§ Task details: Please set down all of the data below verbatim.

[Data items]
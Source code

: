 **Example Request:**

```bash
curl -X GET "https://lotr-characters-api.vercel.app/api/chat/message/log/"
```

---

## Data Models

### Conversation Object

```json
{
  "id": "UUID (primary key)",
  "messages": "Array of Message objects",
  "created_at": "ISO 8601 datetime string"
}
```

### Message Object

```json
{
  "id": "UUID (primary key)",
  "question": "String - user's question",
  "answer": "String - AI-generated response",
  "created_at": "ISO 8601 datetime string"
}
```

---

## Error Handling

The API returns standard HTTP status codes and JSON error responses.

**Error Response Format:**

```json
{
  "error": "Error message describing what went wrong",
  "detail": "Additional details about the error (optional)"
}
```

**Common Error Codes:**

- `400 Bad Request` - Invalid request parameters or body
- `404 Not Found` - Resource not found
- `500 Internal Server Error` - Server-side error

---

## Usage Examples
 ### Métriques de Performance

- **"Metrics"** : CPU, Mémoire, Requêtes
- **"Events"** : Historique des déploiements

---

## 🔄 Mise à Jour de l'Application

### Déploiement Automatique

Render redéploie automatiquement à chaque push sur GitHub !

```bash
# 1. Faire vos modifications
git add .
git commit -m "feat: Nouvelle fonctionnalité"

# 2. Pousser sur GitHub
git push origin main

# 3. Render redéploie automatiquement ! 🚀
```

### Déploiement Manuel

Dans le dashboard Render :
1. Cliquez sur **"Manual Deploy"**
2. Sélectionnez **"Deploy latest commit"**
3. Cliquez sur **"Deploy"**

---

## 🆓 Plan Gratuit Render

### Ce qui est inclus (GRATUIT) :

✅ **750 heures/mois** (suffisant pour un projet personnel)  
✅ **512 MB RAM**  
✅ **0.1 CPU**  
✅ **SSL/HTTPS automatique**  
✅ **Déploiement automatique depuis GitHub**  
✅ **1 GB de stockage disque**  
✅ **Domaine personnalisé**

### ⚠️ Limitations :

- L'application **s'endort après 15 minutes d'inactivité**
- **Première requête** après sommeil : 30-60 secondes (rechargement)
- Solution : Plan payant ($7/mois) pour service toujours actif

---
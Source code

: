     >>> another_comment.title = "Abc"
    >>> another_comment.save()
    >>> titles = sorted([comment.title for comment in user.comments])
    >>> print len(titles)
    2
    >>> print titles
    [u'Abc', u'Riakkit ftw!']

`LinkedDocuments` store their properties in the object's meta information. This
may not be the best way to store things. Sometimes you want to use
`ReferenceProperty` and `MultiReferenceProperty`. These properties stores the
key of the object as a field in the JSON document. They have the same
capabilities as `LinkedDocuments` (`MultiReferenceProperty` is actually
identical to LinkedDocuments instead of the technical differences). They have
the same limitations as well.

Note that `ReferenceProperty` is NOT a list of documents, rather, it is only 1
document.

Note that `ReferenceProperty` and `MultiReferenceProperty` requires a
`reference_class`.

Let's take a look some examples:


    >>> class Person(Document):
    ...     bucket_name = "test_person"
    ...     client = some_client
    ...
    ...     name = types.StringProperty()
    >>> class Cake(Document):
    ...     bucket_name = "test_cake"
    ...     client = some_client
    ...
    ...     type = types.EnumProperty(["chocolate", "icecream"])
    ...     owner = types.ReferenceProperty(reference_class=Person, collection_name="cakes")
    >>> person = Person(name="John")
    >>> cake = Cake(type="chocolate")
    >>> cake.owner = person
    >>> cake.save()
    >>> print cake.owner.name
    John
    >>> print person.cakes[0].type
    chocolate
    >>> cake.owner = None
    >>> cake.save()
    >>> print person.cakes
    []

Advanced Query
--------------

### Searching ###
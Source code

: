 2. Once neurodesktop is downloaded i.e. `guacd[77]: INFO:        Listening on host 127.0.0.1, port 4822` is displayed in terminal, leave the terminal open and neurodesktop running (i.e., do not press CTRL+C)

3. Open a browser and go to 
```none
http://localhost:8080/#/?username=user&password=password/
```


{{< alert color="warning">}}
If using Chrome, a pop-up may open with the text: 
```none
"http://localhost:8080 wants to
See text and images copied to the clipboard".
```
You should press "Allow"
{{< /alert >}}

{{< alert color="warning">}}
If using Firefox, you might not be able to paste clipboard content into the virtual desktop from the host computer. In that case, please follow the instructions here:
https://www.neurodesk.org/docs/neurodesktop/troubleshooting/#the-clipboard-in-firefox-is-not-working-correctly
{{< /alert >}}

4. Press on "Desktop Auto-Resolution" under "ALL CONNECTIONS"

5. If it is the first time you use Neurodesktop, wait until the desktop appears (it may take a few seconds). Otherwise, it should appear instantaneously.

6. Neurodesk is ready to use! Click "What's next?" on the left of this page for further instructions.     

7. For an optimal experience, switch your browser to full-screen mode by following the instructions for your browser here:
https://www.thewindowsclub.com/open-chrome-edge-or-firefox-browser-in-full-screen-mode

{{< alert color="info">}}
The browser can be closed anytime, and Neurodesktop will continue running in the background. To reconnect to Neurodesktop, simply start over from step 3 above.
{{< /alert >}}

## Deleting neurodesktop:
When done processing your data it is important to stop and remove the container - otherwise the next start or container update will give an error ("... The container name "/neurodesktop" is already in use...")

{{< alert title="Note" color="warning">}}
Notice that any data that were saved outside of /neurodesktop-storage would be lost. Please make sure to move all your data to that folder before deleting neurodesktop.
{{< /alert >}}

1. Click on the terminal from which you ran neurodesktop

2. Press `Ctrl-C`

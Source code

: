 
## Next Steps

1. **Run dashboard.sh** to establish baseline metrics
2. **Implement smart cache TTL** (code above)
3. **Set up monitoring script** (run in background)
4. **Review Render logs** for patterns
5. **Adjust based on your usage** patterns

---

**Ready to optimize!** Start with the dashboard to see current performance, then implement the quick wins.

§ Output for this exercise:
Source code

: **Example Request:**

```bash
curl -X GET "https://lotr-characters-api.vercel.app/api/chat/message/log/"
```

---

## Data Models

### Conversation Object

```json
{
  "id": "UUID (primary key)",
  "messages": "Array of Message objects",
  "created_at": "ISO 8601 datetime string"
}
```

### Message Object

```json
{
  "id": "UUID (primary key)",
  "question": "String - user's question",
  "answer": "String - AI-generated response",
  "created_at": "ISO 8601 datetime string"
}
```

---

## Error Handling

The API returns standard HTTP status codes and JSON error responses.

**Error Response Format:**

```json
{
  "error": "Error message describing what went wrong",
  "detail": "Additional details about the error (optional)"
}
```

**Common Error Codes:**

- `400 Bad Request` - Invalid request parameters or body
- `404 Not Found` - Resource not found
- `500 Internal Server Error` - Server-side error

---

## Usage Examples
 ### Métriques de Performance

- **"Metrics"** : CPU, Mémoire, Requêtes
- **"Events"** : Historique des déploiements

---

## 🔄 Mise à Jour de l'Application

### Déploiement Automatique

Render redéploie automatiquement à chaque push sur GitHub !

```bash
# 1. Faire vos modifications
git add .
git commit -m "feat: Nouvelle fonctionnalité"

# 2. Pousser sur GitHub
git push origin main

# 3. Render redéploie automatiquement ! 🚀
```

### Déploiement Manuel

Dans le dashboard Render :
1. Cliquez sur **"Manual Deploy"**
2. Sélectionnez **"Deploy latest commit"**
3. Cliquez sur **"Deploy"**

---

## 🆓 Plan Gratuit Render

### Ce qui est inclus (GRATUIT) :

✅ **750 heures/mois** (suffisant pour un projet personnel)  
✅ **512 MB RAM**  
✅ **0.1 CPU**  
✅ **SSL/HTTPS automatique**  
✅ **Déploiement automatique depuis GitHub**  
✅ **1 GB de stockage disque**  
✅ **Domaine personnalisé**

### ⚠️ Limitations :

- L'application **s'endort après 15 minutes d'inactivité**
- **Première requête** après sommeil : 30-60 secondes (rechargement)
- Solution : Plan payant ($7/mois) pour service toujours actif

---
Source code

:     >>> another_comment.title = "Abc"
    >>> another_comment.save()
    >>> titles = sorted([comment.title for comment in user.comments])
    >>> print len(titles)
    2
    >>> print titles
    [u'Abc', u'Riakkit ftw!']

`LinkedDocuments` store their properties in the object's meta information. This
may not be the best way to store things. Sometimes you want to use
`ReferenceProperty` and `MultiReferenceProperty`. These properties stores the
key of the object as a field in the JSON document. They have the same
capabilities as `LinkedDocuments` (`MultiReferenceProperty` is actually
identical to LinkedDocuments instead of the technical differences). They have
the same limitations as well.

Note that `ReferenceProperty` is NOT a list of documents, rather, it is only 1
document.

Note that `ReferenceProperty` and `MultiReferenceProperty` requires a
`reference_class`.

Let's take a look some examples:


    >>> class Person(Document):
    ...     bucket_name = "test_person"
    ...     client = some_client
    ...
    ...     name = types.StringProperty()
    >>> class Cake(Document):
    ...     bucket_name = "test_cake"
    ...     client = some_client
    ...
    ...     type = types.EnumProperty(["chocolate", "icecream"])
    ...     owner = types.ReferenceProperty(reference_class=Person, collection_name="cakes")
    >>> person = Person(name="John")
    >>> cake = Cake(type="chocolate")
    >>> cake.owner = person
    >>> cake.save()
    >>> print cake.owner.name
    John
    >>> print person.cakes[0].type
    chocolate
    >>> cake.owner = None
    >>> cake.save()
    >>> print person.cakes
    []

Advanced Query
--------------

### Searching ###
Source code

: 2. Once neurodesktop is downloaded i.e. `guacd[77]: INFO:        Listening on host 127.0.0.1, port 4822` is displayed in terminal, leave the terminal open and neurodesktop running (i.e., do not press CTRL+C)

3. Open a browser and go to 
```none
http://localhost:8080/#/?username=user&password=password/
```


{{< alert color="warning">}}
If using Chrome, a pop-up may open with the text: 
```none
"http://localhost:8080 wants to
See text and images copied to the clipboard".
```
You should press "Allow"
{{< /alert >}}

{{< alert color="warning">}}
If using Firefox, you might not be able to paste clipboard content into the virtual desktop from the host computer. In that case, please follow the instructions here:
https://www.neurodesk.org/docs/neurodesktop/troubleshooting/#the-clipboard-in-firefox-is-not-working-correctly
{{< /alert >}}

4. Press on "Desktop Auto-Resolution" under "ALL CONNECTIONS"

5. If it is the first time you use Neurodesktop, wait until the desktop appears (it may take a few seconds). Otherwise, it should appear instantaneously.

6. Neurodesk is ready to use! Click "What's next?" on the left of this page for further instructions.     

7. For an optimal experience, switch your browser to full-screen mode by following the instructions for your browser here:
https://www.thewindowsclub.com/open-chrome-edge-or-firefox-browser-in-full-screen-mode

{{< alert color="info">}}
The browser can be closed anytime, and Neurodesktop will continue running in the background. To reconnect to Neurodesktop, simply start over from step 3 above.
{{< /alert >}}

## Deleting neurodesktop:
When done processing your data it is important to stop and remove the container - otherwise the next start or container update will give an error ("... The container name "/neurodesktop" is already in use...")

{{< alert title="Note" color="warning">}}
Notice that any data that were saved outside of /neurodesktop-storage would be lost. Please make sure to move all your data to that folder before deleting neurodesktop.
{{< /alert >}}

1. Click on the terminal from which you ran neurodesktop

2. Press `Ctrl-C`

Source code

: 
## Next Steps

1. **Run dashboard.sh** to establish baseline metrics
2. **Implement smart cache TTL** (code above)
3. **Set up monitoring script** (run in background)
4. **Review Render logs** for patterns
5. **Adjust based on your usage** patterns

---

**Ready to optimize!** Start with the dashboard to see current performance, then implement the quick wins.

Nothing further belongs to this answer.